SUPPLIED MATERIAL:
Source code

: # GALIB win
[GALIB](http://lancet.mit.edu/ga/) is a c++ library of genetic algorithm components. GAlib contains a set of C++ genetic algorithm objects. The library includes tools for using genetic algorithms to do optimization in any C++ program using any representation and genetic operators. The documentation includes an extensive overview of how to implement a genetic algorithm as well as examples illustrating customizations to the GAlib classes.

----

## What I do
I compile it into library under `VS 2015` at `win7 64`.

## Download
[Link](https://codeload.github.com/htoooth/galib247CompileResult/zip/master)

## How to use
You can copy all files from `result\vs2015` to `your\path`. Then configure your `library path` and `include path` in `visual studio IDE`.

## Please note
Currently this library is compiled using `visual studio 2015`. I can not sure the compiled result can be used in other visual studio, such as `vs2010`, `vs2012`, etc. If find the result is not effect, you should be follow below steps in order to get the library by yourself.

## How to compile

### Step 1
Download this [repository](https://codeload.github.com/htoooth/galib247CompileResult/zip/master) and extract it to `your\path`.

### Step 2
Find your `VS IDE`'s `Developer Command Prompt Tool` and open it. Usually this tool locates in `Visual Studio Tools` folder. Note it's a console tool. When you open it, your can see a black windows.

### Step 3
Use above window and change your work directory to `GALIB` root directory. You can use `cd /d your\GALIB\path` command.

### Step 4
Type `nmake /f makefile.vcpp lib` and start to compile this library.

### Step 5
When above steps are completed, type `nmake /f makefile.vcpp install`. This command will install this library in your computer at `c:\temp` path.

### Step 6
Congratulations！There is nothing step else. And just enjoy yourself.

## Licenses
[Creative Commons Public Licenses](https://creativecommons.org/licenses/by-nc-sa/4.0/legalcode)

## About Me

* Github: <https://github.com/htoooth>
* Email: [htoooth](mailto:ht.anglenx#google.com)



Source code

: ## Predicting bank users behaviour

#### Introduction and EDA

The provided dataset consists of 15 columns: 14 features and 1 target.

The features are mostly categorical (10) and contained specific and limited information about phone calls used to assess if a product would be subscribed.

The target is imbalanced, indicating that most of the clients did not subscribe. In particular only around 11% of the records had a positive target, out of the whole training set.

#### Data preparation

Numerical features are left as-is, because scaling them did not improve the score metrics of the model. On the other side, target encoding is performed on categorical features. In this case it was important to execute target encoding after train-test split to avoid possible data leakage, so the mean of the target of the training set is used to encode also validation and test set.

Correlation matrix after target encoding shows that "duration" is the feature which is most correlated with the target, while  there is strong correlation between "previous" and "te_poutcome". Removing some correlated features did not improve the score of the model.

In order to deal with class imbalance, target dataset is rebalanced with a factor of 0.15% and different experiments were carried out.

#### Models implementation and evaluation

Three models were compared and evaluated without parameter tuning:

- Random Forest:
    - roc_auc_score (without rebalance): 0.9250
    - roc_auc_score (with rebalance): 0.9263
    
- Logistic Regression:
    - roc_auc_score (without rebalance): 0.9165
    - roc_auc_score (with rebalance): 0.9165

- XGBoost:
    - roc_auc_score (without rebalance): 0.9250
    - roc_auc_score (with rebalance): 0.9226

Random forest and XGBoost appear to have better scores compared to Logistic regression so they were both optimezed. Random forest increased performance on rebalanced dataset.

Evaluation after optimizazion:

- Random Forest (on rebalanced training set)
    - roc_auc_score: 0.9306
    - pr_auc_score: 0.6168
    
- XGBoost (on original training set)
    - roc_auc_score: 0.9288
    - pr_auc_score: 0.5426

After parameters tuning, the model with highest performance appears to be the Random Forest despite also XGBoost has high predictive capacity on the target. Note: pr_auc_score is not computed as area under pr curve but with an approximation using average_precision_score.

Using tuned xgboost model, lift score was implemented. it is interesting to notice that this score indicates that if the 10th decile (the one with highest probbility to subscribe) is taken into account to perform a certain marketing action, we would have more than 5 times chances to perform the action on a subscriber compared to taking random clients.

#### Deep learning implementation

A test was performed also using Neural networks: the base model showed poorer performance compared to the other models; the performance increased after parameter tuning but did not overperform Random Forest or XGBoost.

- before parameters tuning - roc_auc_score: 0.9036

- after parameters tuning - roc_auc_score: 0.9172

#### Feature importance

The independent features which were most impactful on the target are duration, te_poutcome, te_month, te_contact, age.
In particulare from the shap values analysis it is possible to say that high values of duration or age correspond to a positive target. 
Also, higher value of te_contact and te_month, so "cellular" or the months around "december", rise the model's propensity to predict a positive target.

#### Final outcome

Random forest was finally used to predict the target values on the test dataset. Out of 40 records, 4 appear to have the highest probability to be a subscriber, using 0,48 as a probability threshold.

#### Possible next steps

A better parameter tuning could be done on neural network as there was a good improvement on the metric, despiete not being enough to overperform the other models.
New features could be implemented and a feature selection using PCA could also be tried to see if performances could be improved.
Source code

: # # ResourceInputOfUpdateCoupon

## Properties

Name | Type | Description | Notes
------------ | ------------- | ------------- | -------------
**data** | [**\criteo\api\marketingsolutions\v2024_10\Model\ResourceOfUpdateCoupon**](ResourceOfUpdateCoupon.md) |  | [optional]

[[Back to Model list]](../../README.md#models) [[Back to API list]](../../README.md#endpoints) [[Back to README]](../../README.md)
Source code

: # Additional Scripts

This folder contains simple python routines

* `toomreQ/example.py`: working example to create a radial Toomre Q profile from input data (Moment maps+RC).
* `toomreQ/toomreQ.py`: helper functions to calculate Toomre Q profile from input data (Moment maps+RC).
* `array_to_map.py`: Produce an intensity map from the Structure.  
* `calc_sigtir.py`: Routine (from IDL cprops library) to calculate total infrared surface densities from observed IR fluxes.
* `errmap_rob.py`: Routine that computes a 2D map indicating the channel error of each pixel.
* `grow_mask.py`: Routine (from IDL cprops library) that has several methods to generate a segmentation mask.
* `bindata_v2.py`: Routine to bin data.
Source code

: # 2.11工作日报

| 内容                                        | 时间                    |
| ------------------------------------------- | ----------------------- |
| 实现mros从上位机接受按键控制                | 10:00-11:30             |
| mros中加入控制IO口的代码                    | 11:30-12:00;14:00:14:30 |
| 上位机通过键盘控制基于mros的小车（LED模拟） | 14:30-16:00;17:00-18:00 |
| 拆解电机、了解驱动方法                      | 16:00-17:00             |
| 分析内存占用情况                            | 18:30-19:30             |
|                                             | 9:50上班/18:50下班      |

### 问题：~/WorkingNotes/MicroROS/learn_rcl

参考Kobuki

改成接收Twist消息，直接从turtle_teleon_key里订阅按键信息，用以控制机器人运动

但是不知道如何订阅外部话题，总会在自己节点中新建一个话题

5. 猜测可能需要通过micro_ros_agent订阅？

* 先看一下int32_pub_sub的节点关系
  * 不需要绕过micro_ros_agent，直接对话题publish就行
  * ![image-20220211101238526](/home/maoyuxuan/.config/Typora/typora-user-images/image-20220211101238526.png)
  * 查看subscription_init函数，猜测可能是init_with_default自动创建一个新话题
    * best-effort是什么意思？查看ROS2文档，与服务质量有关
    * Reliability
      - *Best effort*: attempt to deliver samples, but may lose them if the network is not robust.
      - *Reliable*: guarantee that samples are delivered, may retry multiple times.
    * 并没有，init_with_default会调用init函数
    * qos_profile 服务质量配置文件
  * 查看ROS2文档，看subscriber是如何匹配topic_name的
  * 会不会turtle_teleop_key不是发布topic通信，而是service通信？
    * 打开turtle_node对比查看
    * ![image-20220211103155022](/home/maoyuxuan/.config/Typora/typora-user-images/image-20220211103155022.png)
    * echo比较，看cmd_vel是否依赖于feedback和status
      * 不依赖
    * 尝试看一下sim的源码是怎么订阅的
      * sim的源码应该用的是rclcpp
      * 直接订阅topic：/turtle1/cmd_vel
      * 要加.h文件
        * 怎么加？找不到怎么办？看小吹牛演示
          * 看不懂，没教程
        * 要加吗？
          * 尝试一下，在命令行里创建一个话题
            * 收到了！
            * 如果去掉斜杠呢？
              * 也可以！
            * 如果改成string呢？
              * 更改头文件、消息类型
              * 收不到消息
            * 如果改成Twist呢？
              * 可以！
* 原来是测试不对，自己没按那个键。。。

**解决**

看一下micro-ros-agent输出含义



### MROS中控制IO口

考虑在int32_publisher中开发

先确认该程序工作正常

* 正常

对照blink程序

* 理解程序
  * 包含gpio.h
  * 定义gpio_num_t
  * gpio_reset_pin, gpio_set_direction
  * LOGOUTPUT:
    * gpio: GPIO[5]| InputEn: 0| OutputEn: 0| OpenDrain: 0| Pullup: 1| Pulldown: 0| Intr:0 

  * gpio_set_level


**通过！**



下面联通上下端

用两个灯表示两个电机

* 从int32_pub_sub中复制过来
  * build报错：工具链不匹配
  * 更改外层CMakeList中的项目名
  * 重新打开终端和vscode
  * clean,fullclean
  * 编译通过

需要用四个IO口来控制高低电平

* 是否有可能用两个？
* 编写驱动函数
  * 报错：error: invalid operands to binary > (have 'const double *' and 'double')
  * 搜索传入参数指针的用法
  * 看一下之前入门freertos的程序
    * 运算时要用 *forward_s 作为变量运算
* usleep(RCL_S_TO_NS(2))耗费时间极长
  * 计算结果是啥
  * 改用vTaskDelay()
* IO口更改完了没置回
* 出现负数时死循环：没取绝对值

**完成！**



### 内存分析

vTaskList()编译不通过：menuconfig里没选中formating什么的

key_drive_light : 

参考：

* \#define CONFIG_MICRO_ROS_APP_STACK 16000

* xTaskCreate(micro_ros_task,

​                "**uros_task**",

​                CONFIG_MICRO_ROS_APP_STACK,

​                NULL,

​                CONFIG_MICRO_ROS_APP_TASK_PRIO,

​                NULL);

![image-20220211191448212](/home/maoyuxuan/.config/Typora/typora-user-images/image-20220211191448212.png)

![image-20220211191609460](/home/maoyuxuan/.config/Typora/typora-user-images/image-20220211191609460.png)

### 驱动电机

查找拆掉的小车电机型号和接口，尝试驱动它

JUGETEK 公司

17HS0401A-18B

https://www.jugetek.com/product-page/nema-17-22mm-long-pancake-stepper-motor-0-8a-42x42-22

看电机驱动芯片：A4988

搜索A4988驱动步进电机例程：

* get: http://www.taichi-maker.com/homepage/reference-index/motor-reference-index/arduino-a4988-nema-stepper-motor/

WORK INSTRUCTION: Check each line of the material for the word "parameters". Copy the ones that have it.

RESULT BELOW:
After parameters tuning, the model with highest performance appears to be the Random Forest despite also XGBoost has high predictive capacity on the target. Note: pr_auc_score is not computed as area under pr curve but with an approximation using average_precision_score.
- before parameters tuning - roc_auc_score: 0.9036
- after parameters tuning - roc_auc_score: 0.9172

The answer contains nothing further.